Reputation: 621

Confusing example of nested cross validation in scikit-learn

I'm looking at this example from scikit-learn documentation: http://scikit-learn.org/0.18/auto_examples/model_selection/plot_nested_cross_validation_iris.html

It seems to me that crossvalidation is not performed in an unbiased way here. Both GridSearchCV (supposedly the inner CV loop) and cross_val_score (supposedly the outer CV loop) are using the same data and the same folds. Therefore there is an overlap between the data the classifier was trained on and evaluated with. What am I getting wrong?

Upvotes: 4

Answers (4)

Arpit Omprakash

Reputation: 118

When I first read the documentation and most of the answers, I got very confused. But now I think I get it, so I will try to explain what I get, hope it helps :)

inner_cv = KFold(n_splits=4, shuffle=True, random_state=i)
outer_cv = KFold(n_splits=4, shuffle=True, random_state=i)

This part is quite straightforward. In the lines above, we are creating two cross validators called inner_cv and outer_cv.

# Non_nested parameter search and scoring
clf = GridSearchCV(estimator=svm, param_grid=p_grid, cv=inner_cv)
clf.fit(X_iris, y_iris)
non_nested_scores[i] = clf.best_score_

This part is quite straightforward again. We ignore the outer_cv cross validator and only use the inner_cv cross validator. We are basically using GridSearchCV to find optimal hyperparameters for the whole dataset based on the inner_cv cross validator. These optimal hyperparameters are generated in the first line. Then in the second line of code, we are fitting the optimal model to the whole dataset, again by splitting using inner_cv. In the last step we are getting the scores from the fitted model.

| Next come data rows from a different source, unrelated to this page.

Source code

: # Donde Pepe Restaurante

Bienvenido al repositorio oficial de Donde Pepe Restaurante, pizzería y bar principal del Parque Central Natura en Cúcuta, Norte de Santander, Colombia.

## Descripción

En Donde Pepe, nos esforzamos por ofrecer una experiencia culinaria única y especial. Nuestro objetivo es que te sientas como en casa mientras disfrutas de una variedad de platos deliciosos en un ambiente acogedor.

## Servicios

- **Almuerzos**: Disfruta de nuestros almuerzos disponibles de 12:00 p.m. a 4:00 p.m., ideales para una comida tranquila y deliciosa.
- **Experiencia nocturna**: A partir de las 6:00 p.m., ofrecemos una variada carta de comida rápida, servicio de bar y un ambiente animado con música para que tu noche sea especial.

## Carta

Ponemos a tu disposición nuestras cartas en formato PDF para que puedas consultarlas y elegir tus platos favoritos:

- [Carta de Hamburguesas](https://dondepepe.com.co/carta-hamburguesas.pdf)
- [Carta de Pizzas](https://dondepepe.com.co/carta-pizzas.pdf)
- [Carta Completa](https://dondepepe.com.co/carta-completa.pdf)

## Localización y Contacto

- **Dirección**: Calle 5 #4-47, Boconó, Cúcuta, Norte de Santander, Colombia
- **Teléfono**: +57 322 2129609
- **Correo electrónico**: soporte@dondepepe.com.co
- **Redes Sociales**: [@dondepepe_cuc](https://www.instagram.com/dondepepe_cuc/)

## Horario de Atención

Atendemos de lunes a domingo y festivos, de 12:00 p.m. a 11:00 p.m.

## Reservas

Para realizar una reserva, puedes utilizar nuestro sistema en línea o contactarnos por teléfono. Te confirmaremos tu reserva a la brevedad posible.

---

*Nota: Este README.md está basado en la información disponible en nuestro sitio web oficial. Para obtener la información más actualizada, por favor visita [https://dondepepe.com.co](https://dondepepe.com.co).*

This is non-nested cross validation. Since, both the hyperparameter tuning and the performance calculation are done using the same data split, there might be some data leakage as the model has already seen all the data before being fitted (while the hyperparameters are tuned). So, what the webpage suggests is to use the following:

# Nested CV with parameter optimization
clf = GridSearchCV(estimator=svm, param_grid=p_grid, cv=inner_cv)
nested_score = cross_val_score(clf, X=X_iris, y=y_iris, cv=outer_cv)
nested_scores[i] = nested_score.mean()

In the first line of code here, we are instantiating the GridSearchCV object using the inner_cv cross validator (but not fitting it). In the second line, we are doing a lot of things. First, using cross_val_score and outer_cv we break the initial data into different splits, let's call it x_tr_0, x_ts_0, x_tr_1, x_ts_1, x_tr_2, x_ts_2, x_tr_3, x_ts_3 (since there are four splits, and in each split, we have training and testing data). The training data is passed on to the GridSearchCV method in each fold. So, the inner_cv cross validator works on the training data splits from the outer_cv cross validator. So, in the GridSearchCV method, we are basically breaking down x_tr_0 to x_tr_0_0, x_tr_0_1, x_tr_0_2, x_tr_0_3 splits. In these "inner" splits we are doing the hyperparameter tuning.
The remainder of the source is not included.